Binilit est mort, mais dans son atelier son ancien apprenti ne façonne plus de
bijoux maures ; il se contente de falsifier de l’argent en permanence. Et
il n’est pas le seul. Aujourd’hui il n’est plus nécessaire que les monnaies
soient en cuivre, on accepte celles en plomb et même les simples têtes de clou
grossièrement repoussées, sur chaque côté, avec un dessin représentant un
château ou un lion. Toutes les quarante pièces fausses, les chrétiens nous
paient jusqu’à dix réaux d’argent ! On calcule qu’il existe des centaines
de milliers de ducats en fausse monnaie qui circuleraient dans le royaume de
Valence.
    — Pourquoi les chrétiens ne les falsifient pas
eux-mêmes ? questionna Hernando, même s’il devinait la réponse.
    — Par peur du châtiment, et parce qu’ils ne possèdent
pas nos ateliers secrets, dit Munir en souriant. Mais principalement par simple
paresse : il faut travailler, et cela, comme tu le sais, ce n’est pas le
fort des artisans chrétiens.
    — Cependant, les gens, les commerçants, pourquoi
acceptent-ils cet argent, sachant pertinemment qu’il est faux ? renchérit
Hernando avec intérêt.
    Il revoyait la façon dont Rafaela contrôlait la petite
monnaie et vérifiait son authenticité. Mais à Cordoue ces falsifications
n’étaient pas aussi nombreuses que le prétendait l’uléma valencien.
    — Pour eux, comme je te l’ai dit précédemment, ça
revient au même. Depuis que Philippe II leur a volé trois grains d’argent
par pièce, ils n’ont plus confiance. Avec l’apparition de la fausse monnaie, le
roi, eux-mêmes, tout le monde croit y gagner. C’est un nouveau système de
change. Le seul problème, c’est que les prix montent, mais nous en sommes moins
affectés que les chrétiens ; nous n’achetons pas comme eux, nos besoins
sont bien moindres.
    — Et vous avez déjà obtenu les cent vingt mille
ducats ? demanda Hernando avec une stupéfaction qu’il ne pouvait retenir.
    — Une grande part grâce à eux, répondit l’uléma avec un
sourire de satisfaction. Une autre part est arrivée des Barbaresques, de tous
nos frères établis là-bas qui partagent notre espoir de récupérer les terres
qui nous appartiennent.
    Ils avaient terminé le maigre dîner que leur avait servi
l’épouse de Munir. L’uléma se leva et invita Hernando à sortir dans le jardin,
à l’arrière de la maison, où la lune et un ciel limpide étoilé sur la Muela de
Cortes leur offrait un panorama spectaculaire.
    — Mais, dit Munir, parle-moi de toi. À présent tu
connais mes intentions : lutter et vaincre… ou mourir pour notre Dieu.
J’ai bien conscience que tu ne les partages pas.

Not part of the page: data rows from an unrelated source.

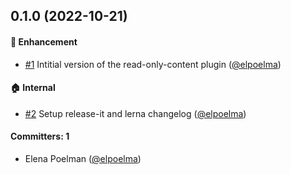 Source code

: 
## 0.1.0 (2022-10-21)

#### :rocket: Enhancement
* [#1](https://github.com/lblod/ember-rdfa-editor-read-only-content-plugin/pull/1) Intitial version of the read-only-content plugin ([@elpoelma](https://github.com/elpoelma))

#### :house: Internal
* [#2](https://github.com/lblod/ember-rdfa-editor-read-only-content-plugin/pull/2) Setup release-it and lerna changelog ([@elpoelma](https://github.com/elpoelma))

#### Committers: 1
- Elena Poelman ([@elpoelma](https://github.com/elpoelma))

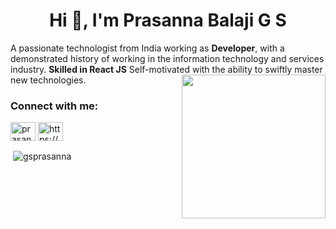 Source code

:<h1 align="center">Hi 👋, I'm Prasanna Balaji G S</h1>

A passionate technologist from India working as **Developer**,  with a demonstrated history of working in the information technology and services industry. **Skilled in React JS** Self-motivated with the ability to swiftly master new technologies.
<img align='right' src="https://media.giphy.com/media/M9gbBd9nbDrOTu1Mqx/giphy.gif" width="230">

<!-- - 👨‍💻 All of my hands-on projects are available at [https://gsprasanna.github.io/Portfolio](https://gsprasanna.github.io/Portfolio) -->

<h3 align="left">Connect with me:</h3>

<p align="left">
<a href="https://twitter.com/prasanna_gs_" target="blank"><img align="center" src="https://cdn.jsdelivr.net/npm/simple-icons@3.0.1/icons/twitter.svg" alt="prasanna_gs_" height="30" width="40" /></a>
<a href="https://linkedin.com/in/https://www.linkedin.com/in/prasanna-balaji-gs/" target="blank"><img align="center" src="https://cdn.jsdelivr.net/npm/simple-icons@3.0.1/icons/linkedin.svg" alt="https://www.linkedin.com/in/prasanna-balaji-gs/" height="30" width="40" /></a>
</p>

<!-- <h3 align="left">Languages and Tools:</h3>
<p align="left"> <a href="https://angular.io" target="_blank"> <img src="https://devicons.github.io/devicon/devicon.git/icons/angularjs/angularjs-original.svg" alt="angularjs" width="40" height="40"/> </a> <a href="https://www.w3schools.com/css/" target="_blank"> <img src="https://devicons.github.io/devicon/devicon.git/icons/css3/css3-original-wordmark.svg" alt="css3" width="40" height="40"/> </a> <a href="https://expressjs.com" target="_blank"> <img src="https://devicons.github.io/devicon/devicon.git/icons/express/express-original-wordmark.svg" alt="express" width="40" height="40"/> </a> <a href="https://www.w3.org/html/" target="_blank"> <img src="https://devicons.github.io/devicon/devicon.git/icons/html5/html5-original-wordmark.svg" alt="html5" width="40" height="40"/> </a> <a href="https://developer.mozilla.org/en-US/docs/Web/JavaScript" target="_blank"> <img src="https://devicons.github.io/devicon/devicon.git/icons/javascript/javascript-original.svg" alt="javascript" width="40" height="40"/> </a> <a href="https://www.jenkins.io" target="_blank"> <img src="https://www.vectorlogo.zone/logos/jenkins/jenkins-icon.svg" alt="jenkins" width="40" height="40"/> </a> <a href="https://www.mongodb.com/" target="_blank"> <img src="https://devicons.github.io/devicon/devicon.git/icons/mongodb/mongodb-original-wordmark.svg" alt="mongodb" width="40" height="40"/> </a> <a href="https://www.postgresql.org" target="_blank"> <img src="https://devicons.github.io/devicon/devicon.git/icons/postgresql/postgresql-original-wordmark.svg" alt="postgresql" width="40" height="40"/> </a> <a href="https://reactjs.org/" target="_blank"> <img src="https://devicons.github.io/devicon/devicon.git/icons/react/react-original-wordmark.svg" alt="react" width="40" height="40"/> </a> <a href="https://reactnative.dev/" target="_blank"> <img src="https://reactnative.dev/img/header_logo.svg" alt="reactnative" width="40" height="40"/> </a> <a href="https://webpack.js.org" target="_blank"> <img src="https://devicons.github.io/devicon/devicon.git/icons/webpack/webpack-original.svg" alt="webpack" width="40" height="40"/> </a> </p> -->

<p>&nbsp;<img align="center" src="https://github-readme-stats.vercel.app/api?username=gsprasanna&show_icons=true&theme=radical&locale=en" alt="gsprasanna" /></p>


<!-- <p align="left"> <a href="https://github.com/ryo-ma/github-profile-trophy"><img src="https://github-profile-trophy.vercel.app/?username=gsprasanna" alt="gsprasanna" /></a> </p> -->
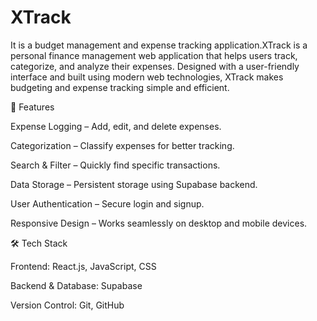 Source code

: # XTrack
It is a budget management and expense tracking application.XTrack is a personal finance management web application that helps users track, categorize, and analyze their expenses. Designed with a user-friendly interface and built using modern web technologies, XTrack makes budgeting and expense tracking simple and efficient.

🚀 Features

Expense Logging – Add, edit, and delete expenses.

Categorization – Classify expenses for better tracking.

Search & Filter – Quickly find specific transactions.

Data Storage – Persistent storage using Supabase backend.

User Authentication – Secure login and signup.

Responsive Design – Works seamlessly on desktop and mobile devices.

🛠 Tech Stack

Frontend: React.js, JavaScript, CSS

Backend & Database: Supabase

Version Control: Git, GitHub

    L’uléma s’appuya sur la barrière qui entourait le jardin, en
haut de la colline sur laquelle était située Jarafuel, avec la vallée à ses
pieds et au loin la Muela de Cortes.
    — Qu’as-tu fait depuis la dernière fois que nous nous
sommes vus ? questionna-t-il dès qu’Hernando fut à ses côtés.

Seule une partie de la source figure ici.